**Exercise details:** Set down the entries once more exactly as they were written.

:::::

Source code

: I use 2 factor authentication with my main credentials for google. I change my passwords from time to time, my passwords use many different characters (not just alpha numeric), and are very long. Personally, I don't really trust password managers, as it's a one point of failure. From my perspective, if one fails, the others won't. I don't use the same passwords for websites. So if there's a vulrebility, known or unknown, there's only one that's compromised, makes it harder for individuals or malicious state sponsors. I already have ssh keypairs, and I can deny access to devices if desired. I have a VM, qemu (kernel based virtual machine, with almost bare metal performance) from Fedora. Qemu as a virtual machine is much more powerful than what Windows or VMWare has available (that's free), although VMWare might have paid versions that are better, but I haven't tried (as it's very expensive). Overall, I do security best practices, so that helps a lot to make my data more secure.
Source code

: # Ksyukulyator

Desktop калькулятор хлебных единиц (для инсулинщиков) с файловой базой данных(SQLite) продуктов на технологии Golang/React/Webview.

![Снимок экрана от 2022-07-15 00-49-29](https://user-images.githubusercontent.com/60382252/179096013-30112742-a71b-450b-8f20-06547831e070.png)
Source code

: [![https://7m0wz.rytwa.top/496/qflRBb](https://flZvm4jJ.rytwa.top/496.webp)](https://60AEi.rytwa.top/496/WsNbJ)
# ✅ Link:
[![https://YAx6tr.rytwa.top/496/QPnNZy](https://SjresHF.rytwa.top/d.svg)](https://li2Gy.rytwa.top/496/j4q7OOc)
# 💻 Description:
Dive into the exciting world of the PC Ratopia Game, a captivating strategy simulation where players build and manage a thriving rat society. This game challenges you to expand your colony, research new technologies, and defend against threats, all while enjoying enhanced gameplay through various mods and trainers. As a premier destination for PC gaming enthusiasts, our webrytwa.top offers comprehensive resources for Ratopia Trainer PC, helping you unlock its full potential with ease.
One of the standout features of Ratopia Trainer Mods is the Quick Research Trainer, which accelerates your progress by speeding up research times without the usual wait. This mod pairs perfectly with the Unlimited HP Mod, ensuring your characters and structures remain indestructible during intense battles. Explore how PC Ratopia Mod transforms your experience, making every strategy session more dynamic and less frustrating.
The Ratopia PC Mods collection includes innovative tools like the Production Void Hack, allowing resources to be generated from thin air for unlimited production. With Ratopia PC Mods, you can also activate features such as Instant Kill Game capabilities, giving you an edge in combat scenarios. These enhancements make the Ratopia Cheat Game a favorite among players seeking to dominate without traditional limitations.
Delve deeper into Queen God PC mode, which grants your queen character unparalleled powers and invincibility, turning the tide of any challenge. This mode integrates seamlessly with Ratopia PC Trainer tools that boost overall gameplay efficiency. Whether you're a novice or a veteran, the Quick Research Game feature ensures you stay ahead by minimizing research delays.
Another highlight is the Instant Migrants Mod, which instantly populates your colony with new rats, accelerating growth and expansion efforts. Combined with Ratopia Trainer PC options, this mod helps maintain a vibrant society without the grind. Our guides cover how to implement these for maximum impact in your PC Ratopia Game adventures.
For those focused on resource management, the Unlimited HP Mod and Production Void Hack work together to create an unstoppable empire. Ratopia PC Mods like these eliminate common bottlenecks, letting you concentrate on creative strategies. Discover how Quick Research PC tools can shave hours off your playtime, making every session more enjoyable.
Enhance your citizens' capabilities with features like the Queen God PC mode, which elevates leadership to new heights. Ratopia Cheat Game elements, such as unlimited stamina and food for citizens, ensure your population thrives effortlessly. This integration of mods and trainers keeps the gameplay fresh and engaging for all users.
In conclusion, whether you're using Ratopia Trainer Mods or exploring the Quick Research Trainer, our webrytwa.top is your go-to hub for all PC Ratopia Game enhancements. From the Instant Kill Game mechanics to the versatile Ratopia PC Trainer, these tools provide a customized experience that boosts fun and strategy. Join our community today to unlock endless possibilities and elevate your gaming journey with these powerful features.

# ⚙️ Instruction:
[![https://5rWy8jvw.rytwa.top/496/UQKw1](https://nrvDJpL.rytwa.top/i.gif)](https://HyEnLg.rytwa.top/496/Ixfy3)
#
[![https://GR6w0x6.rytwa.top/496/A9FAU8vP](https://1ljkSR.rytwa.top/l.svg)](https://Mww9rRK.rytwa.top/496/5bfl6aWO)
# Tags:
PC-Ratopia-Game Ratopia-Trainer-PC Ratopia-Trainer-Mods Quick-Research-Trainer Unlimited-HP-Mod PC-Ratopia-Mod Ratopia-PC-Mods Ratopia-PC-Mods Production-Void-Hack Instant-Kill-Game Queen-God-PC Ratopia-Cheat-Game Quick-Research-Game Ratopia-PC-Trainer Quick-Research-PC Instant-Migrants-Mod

:::::

**Finished exercise:**
Source code

: I use 2 factor authentication with my main credentials for google. I change my passwords from time to time, my passwords use many different characters (not just alpha numeric), and are very long. Personally, I don't really trust password managers, as it's a one point of failure. From my perspective, if one fails, the others won't. I don't use the same passwords for websites. So if there's a vulrebility, known or unknown, there's only one that's compromised, makes it harder for individuals or malicious state sponsors. I already have ssh keypairs, and I can deny access to devices if desired. I have a VM, qemu (kernel based virtual machine, with almost bare metal performance) from Fedora. Qemu as a virtual machine is much more powerful than what Windows or VMWare has available (that's free), although VMWare might have paid versions that are better, but I haven't tried (as it's very expensive). Overall, I do security best practices, so that helps a lot to make my data more secure.
Source code

: # Ksyukulyator

Desktop калькулятор хлебных единиц (для инсулинщиков) с файловой базой данных(SQLite) продуктов на технологии Golang/React/Webview.

![Снимок экрана от 2022-07-15 00-49-29](https://user-images.githubusercontent.com/60382252/179096013-30112742-a71b-450b-8f20-06547831e070.png)
Source code

: [![https://7m0wz.rytwa.top/496/qflRBb](https://flZvm4jJ.rytwa.top/496.webp)](https://60AEi.rytwa.top/496/WsNbJ)
# ✅ Link:
[![https://YAx6tr.rytwa.top/496/QPnNZy](https://SjresHF.rytwa.top/d.svg)](https://li2Gy.rytwa.top/496/j4q7OOc)
# 💻 Description:
Dive into the exciting world of the PC Ratopia Game, a captivating strategy simulation where players build and manage a thriving rat society. This game challenges you to expand your colony, research new technologies, and defend against threats, all while enjoying enhanced gameplay through various mods and trainers. As a premier destination for PC gaming enthusiasts, our webrytwa.top offers comprehensive resources for Ratopia Trainer PC, helping you unlock its full potential with ease.
One of the standout features of Ratopia Trainer Mods is the Quick Research Trainer, which accelerates your progress by speeding up research times without the usual wait. This mod pairs perfectly with the Unlimited HP Mod, ensuring your characters and structures remain indestructible during intense battles. Explore how PC Ratopia Mod transforms your experience, making every strategy session more dynamic and less frustrating.
The Ratopia PC Mods collection includes innovative tools like the Production Void Hack, allowing resources to be generated from thin air for unlimited production. With Ratopia PC Mods, you can also activate features such as Instant Kill Game capabilities, giving you an edge in combat scenarios. These enhancements make the Ratopia Cheat Game a favorite among players seeking to dominate without traditional limitations.
Delve deeper into Queen God PC mode, which grants your queen character unparalleled powers and invincibility, turning the tide of any challenge. This mode integrates seamlessly with Ratopia PC Trainer tools that boost overall gameplay efficiency. Whether you're a novice or a veteran, the Quick Research Game feature ensures you stay ahead by minimizing research delays.
Another highlight is the Instant Migrants Mod, which instantly populates your colony with new rats, accelerating growth and expansion efforts. Combined with Ratopia Trainer PC options, this mod helps maintain a vibrant society without the grind. Our guides cover how to implement these for maximum impact in your PC Ratopia Game adventures.
For those focused on resource management, the Unlimited HP Mod and Production Void Hack work together to create an unstoppable empire. Ratopia PC Mods like these eliminate common bottlenecks, letting you concentrate on creative strategies. Discover how Quick Research PC tools can shave hours off your playtime, making every session more enjoyable.
Enhance your citizens' capabilities with features like the Queen God PC mode, which elevates leadership to new heights. Ratopia Cheat Game elements, such as unlimited stamina and food for citizens, ensure your population thrives effortlessly. This integration of mods and trainers keeps the gameplay fresh and engaging for all users.
In conclusion, whether you're using Ratopia Trainer Mods or exploring the Quick Research Trainer, our webrytwa.top is your go-to hub for all PC Ratopia Game enhancements. From the Instant Kill Game mechanics to the versatile Ratopia PC Trainer, these tools provide a customized experience that boosts fun and strategy. Join our community today to unlock endless possibilities and elevate your gaming journey with these powerful features.

# ⚙️ Instruction:
[![https://5rWy8jvw.rytwa.top/496/UQKw1](https://nrvDJpL.rytwa.top/i.gif)](https://HyEnLg.rytwa.top/496/Ixfy3)
#
[![https://GR6w0x6.rytwa.top/496/A9FAU8vP](https://1ljkSR.rytwa.top/l.svg)](https://Mww9rRK.rytwa.top/496/5bfl6aWO)
# Tags:
PC-Ratopia-Game Ratopia-Trainer-PC Ratopia-Trainer-Mods Quick-Research-Trainer Unlimited-HP-Mod PC-Ratopia-Mod Ratopia-PC-Mods Ratopia-PC-Mods Production-Void-Hack Instant-Kill-Game Queen-God-PC Ratopia-Cheat-Game Quick-Research-Game Ratopia-PC-Trainer Quick-Research-PC Instant-Migrants-Mod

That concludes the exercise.